On Wed, Jan 25, 2023 at 2:20 AM Jaewon Kim <jaewon31.kim@samsung.com> wrote:
> > > On Tue, Jan 17, 2023 at 10:54 PM John Stultz <jstultz@google.com> wrote:
> > > >
> > > > On Tue, Jan 17, 2023 at 12:31 AM Jaewon Kim <jaewon31.kim@samsung.com> wrote:
> > > > > > Using order 4 pages would be helpful for many IOMMUs, but it could spend
> > > > > > quite much time in page allocation perspective.
> > > > > >
> > > > > > The order 4 allocation with __GFP_RECLAIM may spend much time in
> > > > > > reclaim and compation logic. __GFP_NORETRY also may affect. These cause
> > > > > > unpredictable delay.
> > > > > >
> > > > > > To get reasonable allocation speed from dma-buf system heap, use
> > > > > > HIGH_ORDER_GFP for order 4 to avoid reclaim.
> > > >
> > > > Thanks for sharing this!
> > > > The case where the allocation gets stuck behind reclaim under pressure
> > > > does sound undesirable, but I'd be a bit hesitant to tweak numbers
> > > > that have been used for a long while (going back to ion) without a bit
> > > > more data.
> > > >
> > > > It might be good to also better understand the tradeoff of potential
> > > > on-going impact to performance from using low order pages when the
> > > > buffer is used.  Do you have any details like or tests that you could
> > > > share to help ensure this won't impact other users?
> > > >
> > > > TJ: Do you have any additional thoughts on this?
> > > >
> > > I don't have any data on how often we hit reclaim for mid order
> > > allocations.

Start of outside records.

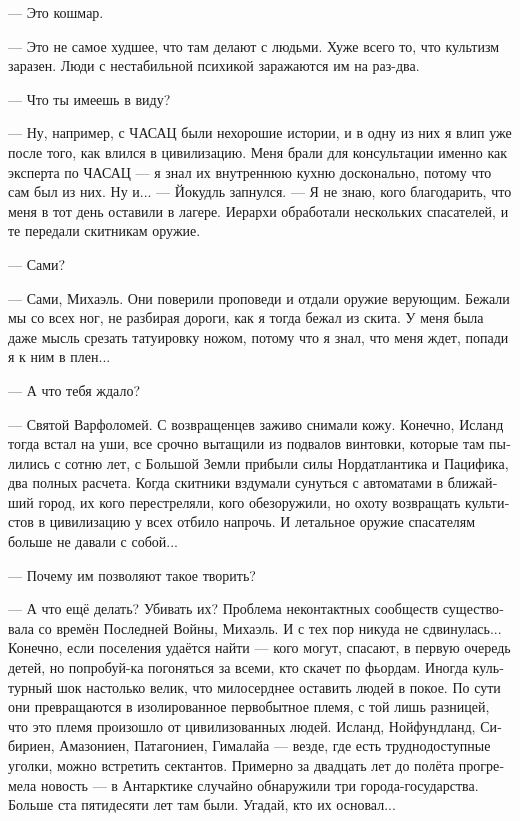 \documentclass[a4paper,12pt,fleqn]{book}\usepackage{polyglossia}\setdefaultlanguage[babelshorthands=true]{russian}\setotherlanguage{english}\defaultfontfeatures{Ligatures=TeX,Mapping=tex-text}\usepackage{xcolor}\newcommand{\ml}[3]{#2}
\begin{document}
--- Это кошмар.

--- Это не самое худшее, что там делают с людьми.
Хуже всего то, что культизм заразен.
Люди с нестабильной психикой заражаются им на раз-два.

--- Что ты имеешь в виду?

--- Ну, например, с ЧАСАЦ были нехорошие истории, и в одну из них я влип уже после того, как влился в цивилизацию.
Меня брали для консультации именно как эксперта по ЧАСАЦ --- я знал их внутреннюю кухню досконально, потому что сам был из них.
Ну и... --- Йокудль запнулся.
--- Я не знаю, кого благодарить, что меня в тот день оставили в лагере.
Иерархи обработали нескольких спасателей, и те передали скитникам оружие.

--- Сами?

--- Сами, Михаэль.
Они поверили проповеди и отдали оружие верующим.
Бежали мы со всех ног, не разбирая дороги, как я тогда бежал из скита.
У меня была даже мысль срезать татуировку ножом, потому что я знал, что меня ждет, попади я к ним в плен...

--- А что тебя ждало?

\ml{$0$}
{--- Святой Варфоломей.}
{``\textit{Sankt-Bartholomäus}.}
\ml{$0$}
{С возвращенцев заживо снимали кожу.}
{Backsliders are to be skinned alive.}
Конечно, Исланд тогда встал на уши, все срочно вытащили из подвалов винтовки, которые там пылились с сотню лет, с Большой Земли прибыли силы Нордатлантика и Пацифика, два полных расчета.
Когда скитники вздумали сунуться с автоматами в ближайший город, их кого перестреляли, кого обезоружили, но охоту возвращать культистов в цивилизацию у всех отбило напрочь.
И летальное оружие спасателям больше не давали с собой...

--- Почему им позволяют такое творить?

--- А что ещё делать?
Убивать их?
Проблема неконтактных сообществ существовала со времён Последней Войны, Михаэль.
И с тех пор никуда не сдвинулась...
Конечно, если поселения удаётся найти --- кого могут, спасают, в первую очередь детей, но попробуй-ка погоняться за всеми, кто скачет по фьордам.
Иногда культурный шок настолько велик, что милосерднее оставить людей в покое.
По сути они превращаются в изолированное первобытное племя, с той лишь разницей, что это племя произошло от цивилизованных людей.
Исланд, Нойфундланд, Сибириен, Амазониен, Патагониен, Гималайа --- везде, где есть труднодоступные уголки, можно встретить сектантов.
Примерно за двадцать лет до полёта прогремела новость --- в Антарктике случайно обнаружили три города-государства.
Больше ста пятидесяти лет там были.
Угадай, кто их основал...
\end{document}
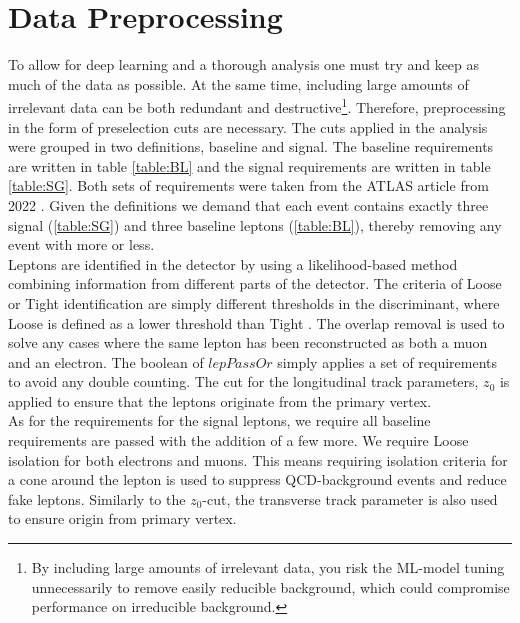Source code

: \section{Data Preprocessing}\label{subsec:Cuts}
To allow for deep learning and a thorough analysis one must try and keep
as much of the data as possible. At the same time, including large amounts
of irrelevant data can be both redundant and destructive\footnote{By including 
large amounts of irrelevant data, you risk the \ac{ML}-model tuning unnecessarily 
to remove easily reducible background, which could compromise performance on irreducible 
background.}. Therefore, preprocessing in the form of preselection cuts are necessary. 
The cuts applied in the analysis were grouped in two definitions, baseline and signal. 
The baseline requirements are written in table \ref{table:BL} and the signal requirements are written 
in table \ref{table:SG}. Both sets of requirements were taken from the ATLAS article from 2022 \cite{franchini_search_2019}.
Given the definitions we demand that each event contains exactly three signal (\ref{table:SG}) and 
three baseline leptons (\ref{table:BL}), thereby removing any event with more or less. 
\\
Leptons are identified in the detector by using a likelihood-based method combining
information from different parts of the detector. The criteria of Loose or Tight 
identification are simply different thresholds in the discriminant, where Loose is 
defined as a lower threshold than Tight \cite{Aaboud_2019}. The overlap removal is used to solve any cases
where the same lepton has been reconstructed as both a muon and an electron. The boolean
of $lepPassOr$ simply applies a set of requirements to avoid any double counting. The cut for
the longitudinal track parameters, $z_0$ is applied to ensure that the leptons originate from the 
primary vertex.
\\
As for the requirements for the signal leptons, we require all baseline requirements are passed 
with the addition of a few more. We require Loose isolation for both electrons and muons. This means
requiring isolation criteria for a cone around the lepton is used to suppress \ac{QCD}-background events
and reduce fake leptons. Similarly to the $z_0$-cut, the transverse track parameter is also used to ensure 
origin from primary vertex.
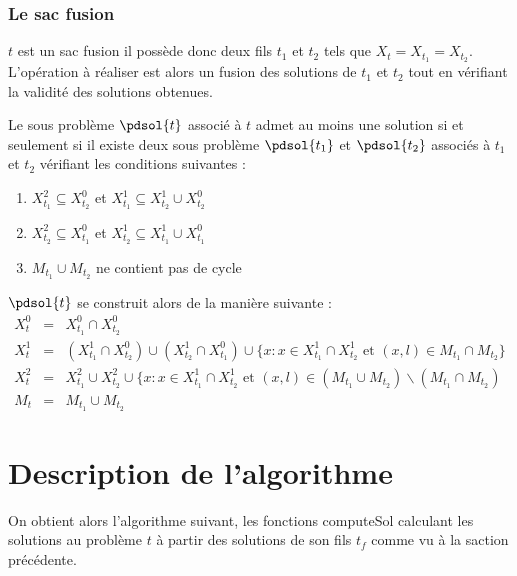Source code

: \subsubsection{Le sac fusion}

$t$ est un sac fusion il possède donc deux fils $t_1$ et $t_2$ tels que $X_t = X_{t_1} = X_{t_2}$.
L'opération à réaliser est alors un fusion des solutions de $t_1$ et $t_2$ tout en vérifiant la
validité des solutions obtenues.

\begin{nlemma}
    Le sous problème $\pdsol{t}$ associé à $t$ admet au moins une solution si et seulement si il
    existe deux sous problème $\pdsol{t_1}$ et $\pdsol{t_2}$ associés à $t_1$ et $t_2$ vérifiant les
    conditions suivantes :
    \begin{enumerate}
        \item $X_{t_1}^2 \subseteq X_{t_2}^0$ et $X_{t_1}^1 \subseteq X_{t_2}^1 \cup X_{t_2}^0$
        \item $X_{t_2}^2 \subseteq X_{t_1}^0$ et $X_{t_2}^1 \subseteq X_{t_1}^1 \cup X_{t_1}^0$
        \item $M_{t_1} \cup M_{t_2}$ ne contient pas de cycle
    \end{enumerate}
    $\pdsol{t}$ se construit alors de la manière suivante :
    \[
        \begin{array}{rcl}
            X_t^0 & = & X_{t_1}^0 \cap X_{t_2}^0 \\
            X_t^1 & = & (X_{t_1}^1 \cap X_{t_2}^0) \cup (X_{t_2}^1 \cap X_{t_1}^0) \cup \{ x : x \in
            X_{t_1}^1 \cap X_{t_2}^1 \mbox{ et } (x, l) \in M_{t_1} \cap M_{t_2}\} \\
            X_t^2 & = & X_{t_1}^2 \cup X_{t_2}^2 \cup \{x : x \in X_{t_1}^1 \cap X_{t_2}^1 \mbox{ et } 
            (x,l) \in (M_{t_1} \cup M_{t_2}) \backslash (M_{t_1} \cap M_{t_2}) \\
            M_t & = & M_{t_1} \cup M_{t_2}
        \end{array}
    \]
\end{nlemma}

\section{Description de l'algorithme}

On obtient alors l'algorithme suivant, les fonctions computeSol calculant les solutions au problème
$t$ à partir des solutions de son fils $t_f$ comme vu à la saction précédente.

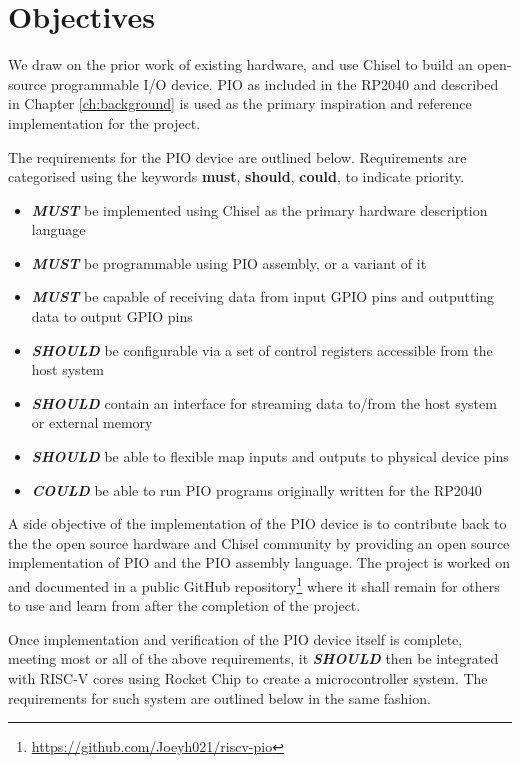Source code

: \chapter{Objectives}
\label{ch:objectives}

We draw on the prior work of existing hardware, and use Chisel to build an open-source programmable I/O device. PIO as included in the RP2040 and described in Chapter \ref{ch:background} is used as the primary inspiration and reference implementation for the project.

The requirements for the PIO device are outlined below. Requirements are categorised using the keywords \textbf{must}, \textbf{should}, \textbf{could}, to indicate priority.

\begin{itemize}
    \item \textit{\textbf{MUST}} be implemented using Chisel as the primary hardware description language
    \item \textit{\textbf{MUST}} be programmable using PIO assembly, or a variant of it
    \item \textit{\textbf{MUST}} be capable of receiving data from input GPIO pins and outputting data to output GPIO pins
    \item \textit{\textbf{SHOULD}} be configurable via a set of control registers accessible from the host system
    \item \textit{\textbf{SHOULD}} contain an interface for streaming data to/from the host system or external memory
    \item \textit{\textbf{SHOULD}} be able to flexible map inputs and outputs to physical device pins
    \item \textit{\textbf{COULD}} be able to run PIO programs originally written for the RP2040
\end{itemize}

A side objective of the implementation of the PIO device is to contribute back to the the open source hardware and Chisel community by providing an open source implementation of PIO and the PIO assembly language. The project is worked on and documented in a public GitHub repository\footnote{\url{https://github.com/Joeyh021/riscv-pio}} where it shall remain for others to use and learn from after the completion of the project.

Once implementation and verification of the PIO device itself is complete, meeting most or all of the above requirements, it \textit{\textbf{SHOULD}} then be integrated with RISC-V cores using Rocket Chip to create a microcontroller system. The requirements for such system are outlined below in the same fashion.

That would be interesting to know. However the 70th
> > > percentile of system-wide buffer sizes while running the camera on my
> > > phone is still only 1 page, so it looks like this change would affect
> > > a subset of use-cases.
> > >
> > > Wouldn't this change make it less likely to get an order 4 allocation
> > > (under memory pressure)? The commit message makes me think the goal of
> > > the change is to get more of them.
> >
> > Hello John Stultz
> >
> > I've been waiting for your next reply.

Sorry, I was thinking you were gathering data on the tradeoffs. Sorry
for my confusion.

> > With my commit, we may gather less number of order 4 pages and fill the
> > requested size with more number of order 0 pages. I think, howerver, stable
> > allocation speed is quite important so that corresponding user space
> > context can move on within a specific time.
> >
> > Not only compaction but reclaim also, I think, would be invoked more if the
> > __GFP_RECLAIM is added on order 4. I expect the reclaim could be decreased
> > if we move to order 0.
> >
>
> Additionally I'd like to say the old legacy ion system heap also used the
> __GFP_RECLAIM only for order 8, not for order 4.
>
> drivers/staging/android/ion/ion_system_heap.c
>
> static gfp_t high_order_gfp_flags = (GFP_HIGHUSER | __GFP_ZERO | __GFP_NOWARN |
>                                     __GFP_NORETRY) & ~__GFP_RECLAIM;
> static gfp_t low_order_gfp_flags  = GFP_HIGHUSER | __GFP_ZERO;
> static const unsigned int orders[] = {8, 4, 0};
>
> static int ion_system_heap_create_pools(struct ion_page_pool **pools)
> {
>        int i;
>
>        for (i = 0; i < NUM_ORDERS; i++) {
>                struct ion_page_pool *pool;
>                gfp_t gfp_flags = low_order_gfp_flags;
>
>                if (orders[i] > 4)
>                        gfp_flags = high_order_gfp_flags;


This seems a bit backwards from your statement. It's only removing
__GFP_RECLAIM on order 8 (high_order_gfp_flags).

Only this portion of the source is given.